We returned to Oregon March 18 and have since finished up removing the remaining sod in the backyard, an additional area approximately 8×20 feet, bounded again in landscape timbers. There is a small area of turf left on the east side of the house for Billie and picnics with Hannah. With the surge of spring grass growth, and being lawn neophytes, we were caught flat-footed and had to methodically ruminate on possible solutions (get it? ruminant, ruminate…hahaha — this is literally a cow town, after all). And it’s true, watching the neighbors tackle their lawns spurred us into action — keeping up with the Mooks, as the residents of Tillamooks call themselves. Ultimately we went with a battery-powered weed-whacker hybrid thingy on a wheeled chassis that works fine on the small amount of turf in the back and the handkerchief-sized portions in the front. Not a jot of work has been done yet to the front of the house, other than whacking the lawn back, and that may be true for some time…
It’s all very flat and vegetable gardenish. I won’t be planting much large woody stuff, trees and big shrubs. All growing surfaces have been mulched with local crushed bark, cheap and plentiful, and the back garden drains freely and is now mudproof. The weather is volatile, changeable, mercurial — one steps outside after a downpour into blinding shafts of sunlight. Planting has tentatively begun in the ground, though a couple of the stock tanks were planted in October. The rubber mulch used by former owners under playground equipment in one-fourth of the yard was ultimately bagged up and sent to the dump. Bags and bags of it. Marty handled this chore. My preference was to keep mostly everything on site, but a clean sweep seemed the best approach for materials made from used tires.
This image by Claire Takacs of Andy Salter’s garden in Kent, England, gave me some much-needed courage. This is all I want, to be surrounded by a surge of growth in spring and summer. No need for year-round interest because we most likely won’t be here for much of the winter. But I’ll definitely be making a bigger bulb order this July/August.
Lots of plants came up from the Long Beach garden, but there are a few mail orders still awaiting delivery and a bit of local shopping. I managed a trip to Hortlandia in early April and had so much fun debating what plants to buy that the camera never left its pouch.

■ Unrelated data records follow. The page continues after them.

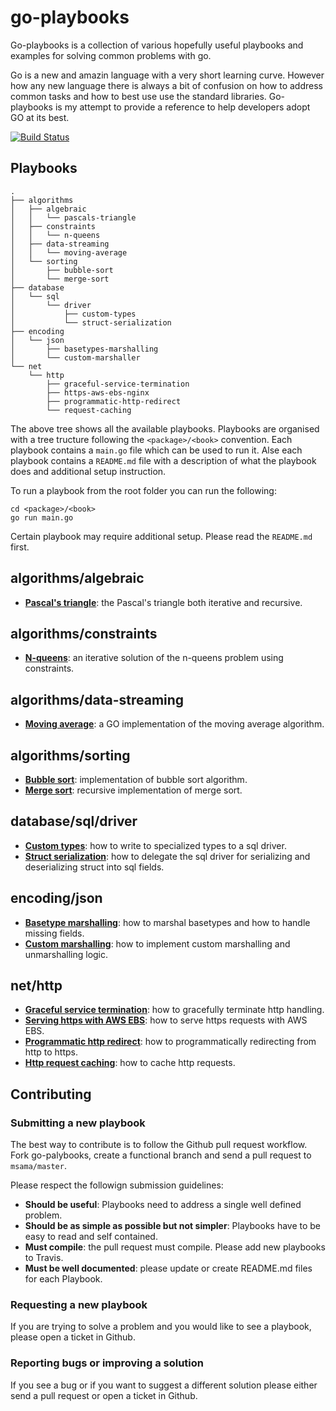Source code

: # go-playbooks
Go-playbooks is a collection of various hopefully useful playbooks and examples for solving common problems with go.

Go is a new and amazin language with a very short learning curve. However how any new language there is always a bit of confusion on how to address common tasks and how to best use use the standard libraries. Go-playbooks is my attempt to provide a reference to help developers adopt GO at its best.

[![Build Status](https://travis-ci.org/msama/go-playbooks.svg?branch=master)](https://travis-ci.org/msama/go-playbooks)

## Playbooks

```
.
├── algorithms
│   ├── algebraic
│   │   └── pascals-triangle
│   ├── constraints
│   │   └── n-queens
│   ├── data-streaming
│   │   └── moving-average
│   └── sorting
│       ├── bubble-sort
│       └── merge-sort
├── database
│   └── sql
│       └── driver
│           ├── custom-types
│           └── struct-serialization
├── encoding
│   └── json
│       ├── basetypes-marshalling
│       └── custom-marshaller
└── net
    └── http
        ├── graceful-service-termination
        ├── https-aws-ebs-nginx
        ├── programmatic-http-redirect
        └── request-caching

```

The above tree shows all the available playbooks. Playbooks are organised with a tree tructure following the `<package>/<book>` convention. Each playbook contains a `main.go` file which can be used to run it. Alse each playbook contains a `README.md` file with a description of what the playbook does and additional setup instruction.

To run a playbook from the root folder you can run the following:
```
cd <package>/<book>
go run main.go
```
Certain playbook may require additional setup. Please read the `README.md` first.

## algorithms/algebraic

* <b>[Pascal's triangle](https://github.com/msama/go-playbooks/tree/master/algorithms/algebraic/pascals-triangle)</b>: the Pascal's triangle both iterative and recursive.

## algorithms/constraints

* <b>[N-queens](https://github.com/msama/go-playbooks/tree/master/algorithms/constraints/n-queens)</b>: an iterative solution of the n-queens problem using constraints.

## algorithms/data-streaming

* <b>[Moving average](https://github.com/msama/go-playbooks/tree/master/algorithms/data-streaming/moving-average)</b>: a GO implementation of the moving average algorithm.

## algorithms/sorting
* <b>[Bubble sort](https://github.com/msama/go-playbooks/tree/master/algorithms/sorting/bubble-sort)</b>: implementation of bubble sort algorithm.
* <b>[Merge sort](https://github.com/msama/go-playbooks/tree/master/algorithms/sorting/merge-sort)</b>: recursive implementation of merge sort.

## database/sql/driver

* <b>[Custom types](https://github.com/msama/go-playbooks/tree/master/database/sql/driver/custom-types)</b>: how to write to specialized types to a sql driver.
* <b>[Struct serialization](https://github.com/msama/go-playbooks/tree/master/database/sql/driver/struct-serialization)</b>: how to delegate the sql driver for serializing and deserializing struct into sql fields.

## encoding/json

* <b>[Basetype marshalling](https://github.com/msama/go-playbooks/tree/master/encoding/json/basetypes-marshalling)</b>: how to marshal basetypes and how to handle missing fields.
* <b>[Custom marshalling](https://github.com/msama/go-playbooks/tree/master/encoding/json/custom-marshaller)</b>: how to implement custom marshalling and unmarshalling logic.

## net/http

* <b>[Graceful service termination](https://github.com/msama/go-playbooks/tree/master/net/http/graceful-service-termination)</b>: how to gracefully terminate http handling.
* <b>[Serving https with AWS EBS](https://github.com/msama/go-playbooks/tree/master/net/http/https-aws-ebs-nginx)</b>: how to serve https requests with AWS EBS.
* <b>[Programmatic http redirect](https://github.com/msama/go-playbooks/tree/master/net/http/programmatic-http-redirect)</b>: how to programmatically redirecting from http to https.
* <b>[Http request caching](https://github.com/msama/go-playbooks/tree/master/net/http/request-caching)</b>: how to cache http requests.


## Contributing

### Submitting a new playbook

The best way to contribute is to follow the Github pull request workflow. Fork go-palybooks, create a functional branch and send a pull request to `msama/master`. 

Please respect the followign submission guidelines:
* <b>Should be useful</b>: Playbooks need to address a single well defined problem.
* <b>Should be as simple as possible but not simpler</b>: Playbooks have to be easy to read and self contained.
* <b>Must compile</b>: the pull request must compile. Please add new playbooks to Travis.
* <b>Must be well documented</b>: please update or create README.md files for each Playbook.

### Requesting a new playbook

If you are trying to solve a problem and you would like to see a playbook, please open a ticket in Github.

### Reporting bugs or improving a solution

If you see a bug or if you want to suggest a different solution please either send a pull request or open a ticket in Github.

I did visit a nearby independent nursery, Monkey Business 101, that centers its business around growing Monkey Puzzle Trees, Auricaria auracana. There is a large Monkey Puzzle Tree in my neighborhood, and I’ve since found out that Portland has more of these trees outside of its native Chile than anywhere else. Apparently, John Muir was a huge fan and traveled to Chile to see native stands of this relic of the ages, Chile’s national tree. The cool and rainy coastal conditions are apparently to its liking — makes me want to further explore Chilean plant lists!
Bulbs and rhodies are coloring up the neighborhood, and the recent snow event hasn’t seemed to slow them down. We are very much strangers in a strange land, but working out how to make a garden seems to me to be a great way to get acquainted. More soon, AGO.